→ EXERCISE AIM:
When you reach the line with "8 - Trials**" in the data below, begin printing lines exactly, and stop once the line with "2. [Ziegler, D." has been printed.

→ MATERIAL SHOWN:

..............................

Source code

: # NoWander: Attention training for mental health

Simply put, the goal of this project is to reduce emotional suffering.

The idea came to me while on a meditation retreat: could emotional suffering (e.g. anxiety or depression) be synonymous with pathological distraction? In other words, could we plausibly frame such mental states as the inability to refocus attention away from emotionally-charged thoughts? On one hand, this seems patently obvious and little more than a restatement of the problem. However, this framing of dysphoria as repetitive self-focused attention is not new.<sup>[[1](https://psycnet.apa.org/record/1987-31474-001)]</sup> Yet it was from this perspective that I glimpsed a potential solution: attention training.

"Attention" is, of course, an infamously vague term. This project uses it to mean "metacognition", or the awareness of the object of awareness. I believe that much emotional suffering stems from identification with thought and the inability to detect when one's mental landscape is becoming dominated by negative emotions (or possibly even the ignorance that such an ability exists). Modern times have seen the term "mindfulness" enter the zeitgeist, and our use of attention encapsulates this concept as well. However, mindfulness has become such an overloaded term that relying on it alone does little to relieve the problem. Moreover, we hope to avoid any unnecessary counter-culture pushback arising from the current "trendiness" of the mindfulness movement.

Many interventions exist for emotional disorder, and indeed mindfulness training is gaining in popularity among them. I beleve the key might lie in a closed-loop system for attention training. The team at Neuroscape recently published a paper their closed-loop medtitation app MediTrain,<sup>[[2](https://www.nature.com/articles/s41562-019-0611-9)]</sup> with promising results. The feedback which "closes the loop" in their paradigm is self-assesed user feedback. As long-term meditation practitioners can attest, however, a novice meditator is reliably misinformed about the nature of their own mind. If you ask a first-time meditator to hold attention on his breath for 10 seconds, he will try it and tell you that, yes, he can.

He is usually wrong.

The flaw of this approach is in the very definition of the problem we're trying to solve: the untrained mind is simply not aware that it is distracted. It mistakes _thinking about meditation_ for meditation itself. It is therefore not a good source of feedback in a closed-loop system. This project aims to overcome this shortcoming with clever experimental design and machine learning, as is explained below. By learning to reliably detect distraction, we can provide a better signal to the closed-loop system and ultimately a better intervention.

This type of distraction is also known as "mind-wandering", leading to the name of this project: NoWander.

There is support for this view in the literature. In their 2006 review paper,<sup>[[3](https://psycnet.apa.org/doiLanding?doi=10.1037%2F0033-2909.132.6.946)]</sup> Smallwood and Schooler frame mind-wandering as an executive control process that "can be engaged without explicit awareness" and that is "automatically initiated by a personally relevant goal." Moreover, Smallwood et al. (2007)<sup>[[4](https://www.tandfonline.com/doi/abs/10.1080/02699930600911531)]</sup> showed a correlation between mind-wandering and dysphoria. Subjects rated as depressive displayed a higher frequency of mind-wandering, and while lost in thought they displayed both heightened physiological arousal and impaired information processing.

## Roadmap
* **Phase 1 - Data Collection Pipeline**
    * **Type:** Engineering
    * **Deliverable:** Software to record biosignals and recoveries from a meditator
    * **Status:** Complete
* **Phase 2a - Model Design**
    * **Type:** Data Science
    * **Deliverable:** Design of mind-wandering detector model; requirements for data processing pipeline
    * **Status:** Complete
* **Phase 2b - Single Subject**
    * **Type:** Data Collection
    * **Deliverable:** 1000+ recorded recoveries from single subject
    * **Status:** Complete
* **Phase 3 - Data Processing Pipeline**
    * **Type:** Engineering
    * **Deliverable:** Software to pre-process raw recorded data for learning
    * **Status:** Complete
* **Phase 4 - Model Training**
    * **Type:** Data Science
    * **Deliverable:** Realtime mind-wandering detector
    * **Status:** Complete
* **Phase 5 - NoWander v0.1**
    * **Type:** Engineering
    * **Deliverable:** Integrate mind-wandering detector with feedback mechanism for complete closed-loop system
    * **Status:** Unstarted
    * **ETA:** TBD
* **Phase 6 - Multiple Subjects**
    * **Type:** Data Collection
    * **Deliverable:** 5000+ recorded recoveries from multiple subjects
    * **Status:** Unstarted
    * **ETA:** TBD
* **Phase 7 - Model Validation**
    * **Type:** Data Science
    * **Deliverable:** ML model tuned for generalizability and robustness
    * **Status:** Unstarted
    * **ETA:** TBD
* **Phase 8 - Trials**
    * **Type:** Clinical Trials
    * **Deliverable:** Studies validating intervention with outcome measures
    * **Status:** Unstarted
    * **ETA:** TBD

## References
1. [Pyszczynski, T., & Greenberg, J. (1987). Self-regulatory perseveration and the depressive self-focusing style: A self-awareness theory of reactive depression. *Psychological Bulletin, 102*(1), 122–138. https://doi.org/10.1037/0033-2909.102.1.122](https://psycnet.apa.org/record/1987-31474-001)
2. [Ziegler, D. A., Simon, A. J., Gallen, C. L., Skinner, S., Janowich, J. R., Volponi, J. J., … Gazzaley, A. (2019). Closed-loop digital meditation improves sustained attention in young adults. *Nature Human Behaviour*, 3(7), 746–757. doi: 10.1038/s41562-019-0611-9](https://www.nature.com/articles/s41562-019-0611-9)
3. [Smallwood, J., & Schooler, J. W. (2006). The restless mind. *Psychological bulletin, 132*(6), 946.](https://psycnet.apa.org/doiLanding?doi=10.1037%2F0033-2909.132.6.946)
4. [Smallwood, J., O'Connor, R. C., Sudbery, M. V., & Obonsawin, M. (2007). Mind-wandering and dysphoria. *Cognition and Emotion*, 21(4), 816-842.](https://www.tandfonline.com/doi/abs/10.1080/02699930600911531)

..............................

→ ANSWER BOX:
* **Phase 8 - Trials**
    * **Type:** Clinical Trials
    * **Deliverable:** Studies validating intervention with outcome measures
    * **Status:** Unstarted
    * **ETA:** TBD

## References
1. [Pyszczynski, T., & Greenberg, J. (1987). Self-regulatory perseveration and the depressive self-focusing style: A self-awareness theory of reactive depression. *Psychological Bulletin, 102*(1), 122–138. https://doi.org/10.1037/0033-2909.102.1.122](https://psycnet.apa.org/record/1987-31474-001)
2. [Ziegler, D. A., Simon, A. J., Gallen, C. L., Skinner, S., Janowich, J. R., Volponi, J. J., … Gazzaley, A. (2019). Closed-loop digital meditation improves sustained attention in young adults. *Nature Human Behaviour*, 3(7), 746–757. doi: 10.1038/s41562-019-0611-9](https://www.nature.com/articles/s41562-019-0611-9)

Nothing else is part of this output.